• Work to be completed: Beginning at the line containing "median of $0.4$" in the material below and ending at the line containing "but understates its", return each line exactly and add nothing.

• Record extracts:
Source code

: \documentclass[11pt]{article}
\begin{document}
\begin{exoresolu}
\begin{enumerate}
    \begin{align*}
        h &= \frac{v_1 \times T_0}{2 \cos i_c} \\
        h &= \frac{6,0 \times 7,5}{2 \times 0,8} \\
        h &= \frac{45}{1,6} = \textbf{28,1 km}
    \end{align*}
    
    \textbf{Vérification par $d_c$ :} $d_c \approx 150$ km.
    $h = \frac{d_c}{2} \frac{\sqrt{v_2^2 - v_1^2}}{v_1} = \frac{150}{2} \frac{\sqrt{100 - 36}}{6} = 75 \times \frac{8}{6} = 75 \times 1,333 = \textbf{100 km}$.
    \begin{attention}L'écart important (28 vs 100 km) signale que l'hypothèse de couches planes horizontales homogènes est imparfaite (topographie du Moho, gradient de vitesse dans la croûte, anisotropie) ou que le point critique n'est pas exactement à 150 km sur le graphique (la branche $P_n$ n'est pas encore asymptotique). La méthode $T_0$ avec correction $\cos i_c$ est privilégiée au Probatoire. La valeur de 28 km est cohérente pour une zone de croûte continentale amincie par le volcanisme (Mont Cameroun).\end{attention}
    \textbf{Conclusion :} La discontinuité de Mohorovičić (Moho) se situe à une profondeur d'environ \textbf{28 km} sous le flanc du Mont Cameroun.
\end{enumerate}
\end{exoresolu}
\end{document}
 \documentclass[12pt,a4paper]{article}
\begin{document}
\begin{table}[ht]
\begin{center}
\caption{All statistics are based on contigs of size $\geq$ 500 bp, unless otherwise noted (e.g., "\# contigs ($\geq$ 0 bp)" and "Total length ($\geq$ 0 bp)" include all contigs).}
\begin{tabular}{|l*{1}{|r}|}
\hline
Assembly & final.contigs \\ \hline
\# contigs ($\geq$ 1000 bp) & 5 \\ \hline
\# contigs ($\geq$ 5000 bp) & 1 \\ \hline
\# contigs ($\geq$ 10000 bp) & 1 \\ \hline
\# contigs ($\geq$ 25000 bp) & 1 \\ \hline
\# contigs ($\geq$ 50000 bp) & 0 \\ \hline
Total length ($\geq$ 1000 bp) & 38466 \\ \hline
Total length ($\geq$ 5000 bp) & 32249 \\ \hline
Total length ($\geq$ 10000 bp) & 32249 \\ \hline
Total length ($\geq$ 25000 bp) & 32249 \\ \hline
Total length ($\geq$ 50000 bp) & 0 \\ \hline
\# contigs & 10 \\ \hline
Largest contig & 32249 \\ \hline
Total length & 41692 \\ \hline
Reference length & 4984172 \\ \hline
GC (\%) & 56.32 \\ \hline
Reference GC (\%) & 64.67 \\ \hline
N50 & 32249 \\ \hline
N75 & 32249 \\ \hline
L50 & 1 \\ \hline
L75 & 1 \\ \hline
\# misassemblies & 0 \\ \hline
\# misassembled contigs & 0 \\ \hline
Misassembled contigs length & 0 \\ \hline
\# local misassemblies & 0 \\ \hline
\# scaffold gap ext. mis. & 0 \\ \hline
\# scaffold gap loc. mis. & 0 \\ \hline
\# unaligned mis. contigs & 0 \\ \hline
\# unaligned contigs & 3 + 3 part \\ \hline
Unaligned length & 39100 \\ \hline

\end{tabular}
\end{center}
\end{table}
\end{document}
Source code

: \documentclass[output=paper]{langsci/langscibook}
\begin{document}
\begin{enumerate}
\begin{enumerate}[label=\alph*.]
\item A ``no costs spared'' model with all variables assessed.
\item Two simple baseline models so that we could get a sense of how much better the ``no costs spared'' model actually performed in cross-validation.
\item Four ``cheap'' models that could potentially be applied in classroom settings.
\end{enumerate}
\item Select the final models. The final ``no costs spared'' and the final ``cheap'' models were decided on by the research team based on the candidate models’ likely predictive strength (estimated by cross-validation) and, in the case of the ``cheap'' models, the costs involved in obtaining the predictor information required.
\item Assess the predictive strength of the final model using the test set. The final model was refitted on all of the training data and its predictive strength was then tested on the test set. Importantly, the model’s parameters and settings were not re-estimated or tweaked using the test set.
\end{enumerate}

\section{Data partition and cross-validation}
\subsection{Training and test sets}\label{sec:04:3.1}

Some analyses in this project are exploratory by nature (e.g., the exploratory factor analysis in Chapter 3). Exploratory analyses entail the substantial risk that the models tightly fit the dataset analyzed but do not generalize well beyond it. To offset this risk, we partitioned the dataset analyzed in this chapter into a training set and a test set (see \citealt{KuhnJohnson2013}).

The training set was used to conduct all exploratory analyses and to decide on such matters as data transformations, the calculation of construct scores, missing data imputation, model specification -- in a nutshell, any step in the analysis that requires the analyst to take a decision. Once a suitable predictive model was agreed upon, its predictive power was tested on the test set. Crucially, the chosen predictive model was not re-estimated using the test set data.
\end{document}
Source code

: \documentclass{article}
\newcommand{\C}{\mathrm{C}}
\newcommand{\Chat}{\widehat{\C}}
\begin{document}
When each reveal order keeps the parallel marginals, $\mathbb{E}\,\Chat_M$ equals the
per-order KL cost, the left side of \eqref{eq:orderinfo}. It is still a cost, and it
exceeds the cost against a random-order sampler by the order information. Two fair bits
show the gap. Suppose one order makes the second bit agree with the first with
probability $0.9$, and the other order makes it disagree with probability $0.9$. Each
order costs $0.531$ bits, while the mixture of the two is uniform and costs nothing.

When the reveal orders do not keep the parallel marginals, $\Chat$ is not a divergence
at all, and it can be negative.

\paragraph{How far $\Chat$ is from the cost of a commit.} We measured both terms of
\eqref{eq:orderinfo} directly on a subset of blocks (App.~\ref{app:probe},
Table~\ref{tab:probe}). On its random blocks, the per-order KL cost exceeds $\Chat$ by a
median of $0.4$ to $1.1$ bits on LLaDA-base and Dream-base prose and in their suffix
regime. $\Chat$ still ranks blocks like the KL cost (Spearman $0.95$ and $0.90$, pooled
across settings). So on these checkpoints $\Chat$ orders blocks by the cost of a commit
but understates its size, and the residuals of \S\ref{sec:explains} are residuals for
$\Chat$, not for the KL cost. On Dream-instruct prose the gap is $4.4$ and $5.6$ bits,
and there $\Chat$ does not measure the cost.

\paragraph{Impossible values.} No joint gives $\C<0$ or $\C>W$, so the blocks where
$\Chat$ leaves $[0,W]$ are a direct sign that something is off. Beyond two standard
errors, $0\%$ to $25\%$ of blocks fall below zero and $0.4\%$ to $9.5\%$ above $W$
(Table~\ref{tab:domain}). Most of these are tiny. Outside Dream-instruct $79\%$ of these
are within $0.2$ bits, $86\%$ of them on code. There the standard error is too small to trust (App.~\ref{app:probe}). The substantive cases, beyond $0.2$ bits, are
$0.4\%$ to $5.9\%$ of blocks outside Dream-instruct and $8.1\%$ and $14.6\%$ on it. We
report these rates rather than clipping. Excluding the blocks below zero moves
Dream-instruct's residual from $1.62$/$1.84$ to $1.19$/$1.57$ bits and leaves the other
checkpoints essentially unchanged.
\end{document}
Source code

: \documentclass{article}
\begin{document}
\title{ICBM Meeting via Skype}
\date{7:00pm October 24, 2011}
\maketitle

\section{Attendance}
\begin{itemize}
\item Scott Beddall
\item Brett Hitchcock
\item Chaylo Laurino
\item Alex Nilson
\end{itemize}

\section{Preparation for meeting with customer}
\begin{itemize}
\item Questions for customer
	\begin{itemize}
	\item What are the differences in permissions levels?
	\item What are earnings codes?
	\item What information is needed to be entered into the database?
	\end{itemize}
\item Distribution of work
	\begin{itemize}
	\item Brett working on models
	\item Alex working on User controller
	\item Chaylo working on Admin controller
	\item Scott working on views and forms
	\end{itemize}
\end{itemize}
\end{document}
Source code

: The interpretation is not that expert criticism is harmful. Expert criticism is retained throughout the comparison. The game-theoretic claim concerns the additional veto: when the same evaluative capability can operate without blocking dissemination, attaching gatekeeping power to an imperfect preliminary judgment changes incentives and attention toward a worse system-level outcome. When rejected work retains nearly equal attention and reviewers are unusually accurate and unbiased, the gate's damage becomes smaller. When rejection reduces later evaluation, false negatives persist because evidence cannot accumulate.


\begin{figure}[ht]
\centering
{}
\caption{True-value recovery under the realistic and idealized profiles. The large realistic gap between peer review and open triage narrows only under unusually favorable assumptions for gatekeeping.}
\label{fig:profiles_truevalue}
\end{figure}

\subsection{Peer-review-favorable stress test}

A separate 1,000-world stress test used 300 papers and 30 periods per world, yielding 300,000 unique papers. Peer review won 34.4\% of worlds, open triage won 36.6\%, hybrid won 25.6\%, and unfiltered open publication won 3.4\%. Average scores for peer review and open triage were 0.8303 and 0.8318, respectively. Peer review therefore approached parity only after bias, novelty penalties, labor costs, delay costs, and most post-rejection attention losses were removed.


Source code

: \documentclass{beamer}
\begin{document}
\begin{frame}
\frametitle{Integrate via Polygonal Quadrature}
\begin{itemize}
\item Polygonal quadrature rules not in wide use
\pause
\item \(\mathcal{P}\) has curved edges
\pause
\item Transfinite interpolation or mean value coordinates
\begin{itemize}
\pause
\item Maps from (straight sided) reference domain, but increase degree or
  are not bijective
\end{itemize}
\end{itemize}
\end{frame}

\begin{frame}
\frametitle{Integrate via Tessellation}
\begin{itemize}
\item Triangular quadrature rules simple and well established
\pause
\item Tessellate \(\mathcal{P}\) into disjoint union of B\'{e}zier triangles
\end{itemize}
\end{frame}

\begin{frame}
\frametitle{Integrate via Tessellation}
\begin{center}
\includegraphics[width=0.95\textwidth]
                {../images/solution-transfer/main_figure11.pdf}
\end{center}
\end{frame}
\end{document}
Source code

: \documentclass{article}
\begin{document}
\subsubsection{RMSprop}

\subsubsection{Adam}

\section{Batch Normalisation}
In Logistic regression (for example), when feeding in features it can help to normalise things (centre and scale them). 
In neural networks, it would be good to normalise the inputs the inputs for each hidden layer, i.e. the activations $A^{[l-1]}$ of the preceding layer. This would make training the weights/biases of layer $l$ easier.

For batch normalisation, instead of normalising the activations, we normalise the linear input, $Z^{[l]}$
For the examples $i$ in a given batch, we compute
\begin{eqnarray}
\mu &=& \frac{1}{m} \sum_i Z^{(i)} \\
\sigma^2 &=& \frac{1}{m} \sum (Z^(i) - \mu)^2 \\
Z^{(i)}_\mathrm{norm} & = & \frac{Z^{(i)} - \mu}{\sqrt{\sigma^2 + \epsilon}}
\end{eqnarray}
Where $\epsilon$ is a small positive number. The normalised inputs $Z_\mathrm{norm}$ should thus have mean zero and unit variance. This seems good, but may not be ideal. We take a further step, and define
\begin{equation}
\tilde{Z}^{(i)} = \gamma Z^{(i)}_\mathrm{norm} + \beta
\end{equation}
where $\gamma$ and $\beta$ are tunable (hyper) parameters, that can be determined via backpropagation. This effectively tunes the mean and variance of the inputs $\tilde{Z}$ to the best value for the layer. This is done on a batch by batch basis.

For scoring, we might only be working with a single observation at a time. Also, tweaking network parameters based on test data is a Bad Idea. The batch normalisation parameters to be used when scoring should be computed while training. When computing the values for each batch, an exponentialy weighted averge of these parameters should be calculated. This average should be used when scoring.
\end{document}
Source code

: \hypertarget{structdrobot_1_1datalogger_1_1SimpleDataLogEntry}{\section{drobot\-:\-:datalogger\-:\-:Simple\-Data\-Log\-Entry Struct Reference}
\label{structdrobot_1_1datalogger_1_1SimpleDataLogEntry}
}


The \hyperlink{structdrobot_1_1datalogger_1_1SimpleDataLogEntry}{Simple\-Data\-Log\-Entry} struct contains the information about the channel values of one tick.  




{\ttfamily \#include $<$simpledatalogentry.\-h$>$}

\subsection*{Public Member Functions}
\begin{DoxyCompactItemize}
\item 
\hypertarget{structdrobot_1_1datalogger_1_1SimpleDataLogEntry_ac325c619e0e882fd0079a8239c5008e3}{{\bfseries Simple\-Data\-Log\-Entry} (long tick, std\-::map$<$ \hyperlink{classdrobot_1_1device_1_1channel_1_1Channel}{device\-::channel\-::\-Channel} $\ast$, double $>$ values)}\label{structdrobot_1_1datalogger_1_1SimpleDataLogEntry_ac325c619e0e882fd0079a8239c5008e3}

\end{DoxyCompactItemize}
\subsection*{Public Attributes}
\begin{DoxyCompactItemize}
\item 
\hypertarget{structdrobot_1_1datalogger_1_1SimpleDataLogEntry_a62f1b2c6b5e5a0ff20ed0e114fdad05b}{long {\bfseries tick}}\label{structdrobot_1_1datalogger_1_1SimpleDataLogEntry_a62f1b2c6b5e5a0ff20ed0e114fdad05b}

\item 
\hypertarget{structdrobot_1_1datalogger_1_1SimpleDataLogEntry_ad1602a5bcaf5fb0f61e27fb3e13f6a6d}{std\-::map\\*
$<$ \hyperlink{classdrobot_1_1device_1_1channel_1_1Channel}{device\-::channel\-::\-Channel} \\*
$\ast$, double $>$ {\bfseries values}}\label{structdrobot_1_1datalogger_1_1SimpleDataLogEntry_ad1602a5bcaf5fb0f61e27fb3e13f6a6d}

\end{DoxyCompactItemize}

• Output for this exercise:
median of $0.4$ to $1.1$ bits on LLaDA-base and Dream-base prose and in their suffix
regime. $\Chat$ still ranks blocks like the KL cost (Spearman $0.95$ and $0.90$, pooled
across settings). So on these checkpoints $\Chat$ orders blocks by the cost of a commit
but understates its size, and the residuals of \S\ref{sec:explains} are residuals for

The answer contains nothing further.